# magnets for removing steel shot from waterfowl meat.



## ezbite (May 25, 2006)

i was on another site and some guy said he uses a neodymium magnet to pull the steel shot out of waterfowl meat. im not too sure i can believe that. anyone ever heard of this?


----------



## mchewyw (Mar 31, 2015)

Sounds a little far fetched and impractical. You would only be able to get them out of the same hole they went in, and I find that after soaking in a salt water solution you can just massage them out 90% of them time. No need for special magnets.


----------



## huntindoggie22 (Mar 28, 2008)

I don't believe that would be possible. Usually not hard to find the shot while cleaning and remove it. I've personally never found any shot while eating them and I've ate my fair share lol


----------



## Saugeye Tom (Oct 6, 2010)

I have a magnet at work called rare earth. I honestly believe it will pull shot out. It's as big as a quarter and turrible powerful 2 of Tham stuck together are almost impossible to part without prying.


----------



## Trollineye (Oct 20, 2008)

I had the opportunity to play with a few that we used stacked up in a servo drive motor. They are rare earth neodymium. I was told they are slightly radioactive. Not certain they would pull through bone but I wouldn't be suprised. They are stronger than all get out. I would think one of those electro magnets at the bone yards on a crane could pull steel shot through bone! Clean them all at once, just stack in a single layer! Power up and drop. Set the magnet on top for thinner breasts.


----------



## monsterKAT11 (Jun 20, 2004)

I don't know man some of those magnets are pretty craycray


----------



## chrisrf815 (Jul 6, 2014)

Stainless is not magnetic


----------



## Saugeye Tom (Oct 6, 2010)

Not all shot is stainless..right?


----------



## buckeyebowman (Feb 24, 2012)

Saugeye Tom said:


> Not all shot is stainless..right?


I'd have a hard time believing that any of it is! Admittedly I'm not a waterfowler, although I have hunted ducks on and off in the past. But when I ask myself the question, "Who would coat lead shot with stainless steel?" my spidey sense says NOBODY! Of course I could be wrong. 

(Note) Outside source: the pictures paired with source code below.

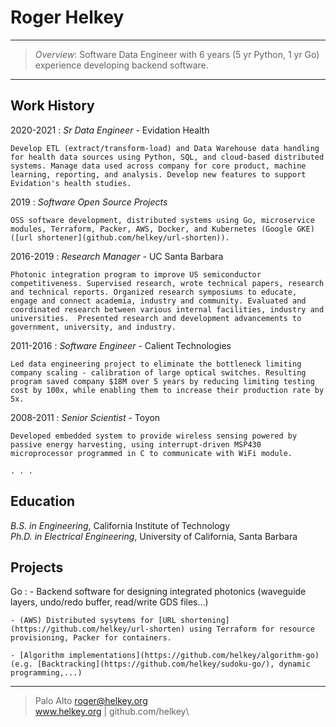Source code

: >
Roger Helkey
=========================

----

> <i>Overview</i>: Software Data Engineer with 6 years (5 yr Python, 1 yr Go) experience developing backend software.

----


Work History
----------

2020-2021
: <i>Sr Data Engineer</i> - Evidation Health

    Develop ETL (extract/transform-load) and Data Warehouse data handling for health data sources using Python, SQL, and cloud-based distributed systems. Manage data used across company for core product, machine learning, reporting, and analysis. Develop new features to support Evidation's health studies.
    
2019
:   <i>Software Open Source Projects</i>

    OSS software development, distributed systems using Go, microservice modules, Terraform, Packer, AWS, Docker, and Kubernetes (Google GKE) ([url shortener](github.com/helkey/url-shorten)).

2016-2019
:   <i>Research Manager</i> - UC Santa Barbara

    Photonic integration program to improve US semiconductor competitiveness. Supervised research, wrote technical papers, research and technical reports. Organized research symposiums to educate, engage and connect academia, industry and community. Evaluated and coordinated research between various internal facilities, industry and universities.  Presented research and development advancements to government, university, and industry.


2011-2016
:   <i>Software Engineer</i> - Calient Technologies

    Led data engineering project to eliminate the bottleneck limiting company scaling - calibration of large optical switches. Resulting program saved company $18M over 5 years by reducing limiting testing cost by 100x, while enabling them to increase their production rate by 5x.

2008-2011
:    <i>Senior Scientist</i> - Toyon

    Developed embedded system to provide wireless sensing powered by passive energy harvesting, using interrupt-driven MSP430 microprocessor programmed in C to communicate with WiFi module.

    . . .


Education
---------
<i>B.S. in Engineering</i>, California Institute of Technology\
<i>Ph.D. in Electrical Engineering</i>, University of California, Santa Barbara


Projects
------------
Go
:   - Backend software for designing integrated photonics (waveguide layers, undo/redo buffer, read/write GDS files...)

    - (AWS) Distributed sysytems for [URL shortening](https://github.com/helkey/url-shorten) using Terraform for resource provisioning, Packer for containers.

    - [Algorithm implementations](https://github.com/helkey/algorithm-go) (e.g. [Backtracking](https://github.com/helkey/sudoku-go/), dynamic programming,...)
 



----
> Palo Alto
> <roger@helkey.org>\
> www.helkey.org | github.com/helkey\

As for the magnet thing, people have been getting shot out of gamebirds for years without them. And if the magnets are powerful enough who's to say that the shot will follow the same track coming out as it made going in? You could wind up with duck breast sponge!


----------



## ezbite (May 25, 2006)

mchewyw said:


> Sounds a little far fetched and impractical. You would only be able to get them out of the same hole they went in, and I find that after soaking in a salt water solution you can just massage them out 90% of them time. No need for special magnets.


Or


Saugeye Tom said:


> I have a magnet at work called rare earth. I honestly believe it will pull shot out. It's as big as a quarter and turrible powerful 2 of Tham stuck together are almost impossible to part without prying.


Yea he said don't have your knife within 2' of the magnet. I'm looking at them on line now and looks like I might buy one just to experiment. I can't believe the pull on some of them. Over 1000 pounds for something 6"


----------



## ezbite (May 25, 2006)

Saugeye Tom said:


> Not all shot is stainless..right?



All that's required is that it's "steel shot"


----------



## 2120Tom (Jul 2, 2008)

ezbite... shoot 'em in the head, no worries about shot in the edible parts.


----------



## Saugeye Tom (Oct 6, 2010)

ezbite said:


> Or
> 
> 
> Yea he said don't have your knife within 2' of the magnet. I'm looking at them on line now and looks like I might buy one just to experiment. I can't believe the pull on some of them. Over 1000 pounds for something 6"


I can put one on the top of my wrist and one on the bottom and they stay put...


----------



## monsterKAT11 (Jun 20, 2004)

ezbite said:


> i was on another site and some guy said he uses a neodymium magnet to pull the steel shot out of waterfowl meat. im not too sure i can believe that. anyone ever heard of this?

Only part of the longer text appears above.